▶ **Task goal**: Go over the records and copy every line with the string "following".
[[ Excerpted data, beginning ]]
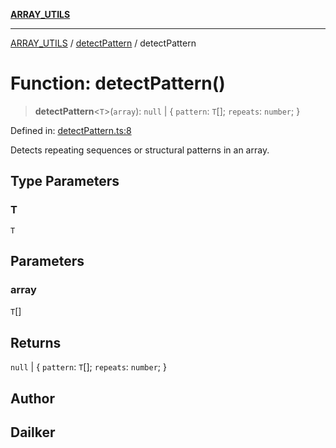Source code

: [**ARRAY_UTILS**](../../README.md)

***

[ARRAY_UTILS](../../README.md) / [detectPattern](../README.md) / detectPattern

# Function: detectPattern()

> **detectPattern**\<`T`\>(`array`): `null` \| \{ `pattern`: `T`[]; `repeats`: `number`; \}

Defined in: [detectPattern.ts:8](https://github.com/dailker/everyutil/blob/26e2bb73429918cf0d08899e9efd90b82a42c92e/src/array/detectPattern.ts#L8)

Detects repeating sequences or structural patterns in an array.

## Type Parameters

### T

`T`

## Parameters

### array

`T`[]

## Returns

`null` \| \{ `pattern`: `T`[]; `repeats`: `number`; \}

## Author

## Dailker
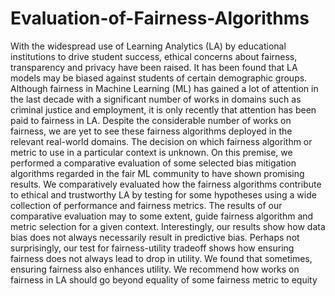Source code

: # Evaluation-of-Fairness-Algorithms

With the widespread use of Learning Analytics (LA) by educational institutions to drive student success, ethical concerns about fairness, transparency and privacy have been raised. It has been found that LA models may be biased against students of certain demographic groups. Although fairness in Machine Learning (ML) has gained a lot of attention in the last decade with a significant number of works in domains such as criminal justice and employment, it is only recently that attention has been paid to fairness in LA. Despite the considerable number of works on fairness, we are yet to see these fairness algorithms deployed in the relevant real-world domains. The decision on which fairness algorithm or metric to use in a particular context is unknown. On this premise, we performed a comparative evaluation of some selected bias mitigation algorithms regarded in the fair ML community to have shown promising results. We comparatively evaluated how the fairness algorithms contribute to ethical and trustworthy LA by testing for some hypotheses using a wide collection of performance and fairness metrics. The results of our comparative evaluation may to some extent, guide fairness algorithm and metric selection for a given context. Interestingly, our results show how data bias does not always necessarily result in predictive bias. Perhaps not surprisingly, our test for fairness-utility tradeoff shows how ensuring fairness does not always lead to drop in utility. We found that sometimes, ensuring fairness also enhances utility. We recommend how works on fairness in LA should go beyond equality of some fairness metric to equity
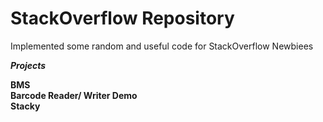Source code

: StackOverflow Repository
===============

Implemented some random and useful code for StackOverflow Newbiees



***Projects***

**BMS**  
**Barcode Reader/ Writer Demo**  
**Stacky**  






  

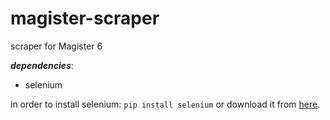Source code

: # magister-scraper
scraper for Magister 6

***dependencies***:
* selenium

in order to install selenium:
`pip install selenium`
or download it from [here](https://pypi.org/project/selenium/).
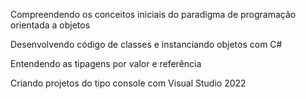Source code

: Compreendendo os conceitos iniciais do paradigma de programação orientada a objetos

Desenvolvendo código de classes e instanciando objetos com C#

Entendendo as tipagens por valor e referência

Criando projetos do tipo console com Visual Studio 2022


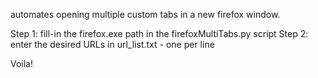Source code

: automates opening multiple custom tabs in a new firefox window.

Step 1: fill-in the firefox.exe path in the firefoxMultiTabs.py script
Step 2: enter the desired URLs in url_list.txt - one per line

Voila!  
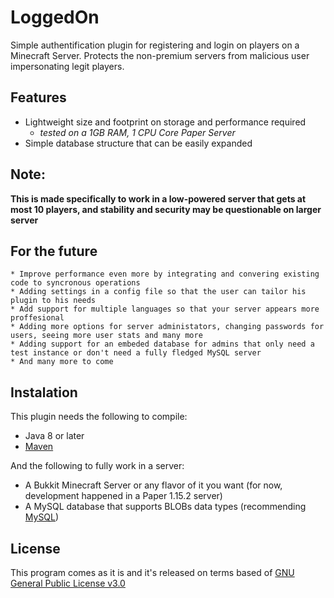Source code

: # LoggedOn

  Simple authentification plugin for registering and login on players on a Minecraft Server. Protects the non-premium servers from malicious user impersonating legit players.
 
## Features

- Lightweight size and footprint on storage and performance required 
	- *tested on a 1GB RAM, 1 CPU Core Paper Server*	
- Simple database structure that can be easily expanded
	
## Note:
**This is made specifically to work in a low-powered server that gets at most 10 players, and stability and security may be questionable on larger server**
	
## For the future
	* Improve performance even more by integrating and convering existing code to syncronous operations
	* Adding settings in a config file so that the user can tailor his plugin to his needs
	* Add support for multiple languages so that your server appears more proffesional
	* Adding more options for server administators, changing passwords for users, seeing more user stats and many more
	* Adding support for an embeded database for admins that only need a test instance or don't need a fully fledged MySQL server
	* And many more to come

## Instalation

This plugin needs the following to compile:
  * Java 8 or later
  * [Maven](https://maven.apache.org/download.cgi)
  
And the following to fully work in a server:
  * A Bukkit Minecraft Server or any flavor of it you want (for now, development happened in a Paper 1.15.2 server)
  * A MySQL database that supports BLOBs data types (recommending [MySQL](https://dev.mysql.com/downloads/mysql/))  

## License
This program comes as it is and it's released on terms based of [GNU General Public License v3.0](https://choosealicense.com/licenses/gpl-3.0/)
[[ Excerpted data, end ]]
▶ **Your response**:
This plugin needs the following to compile:
And the following to fully work in a server:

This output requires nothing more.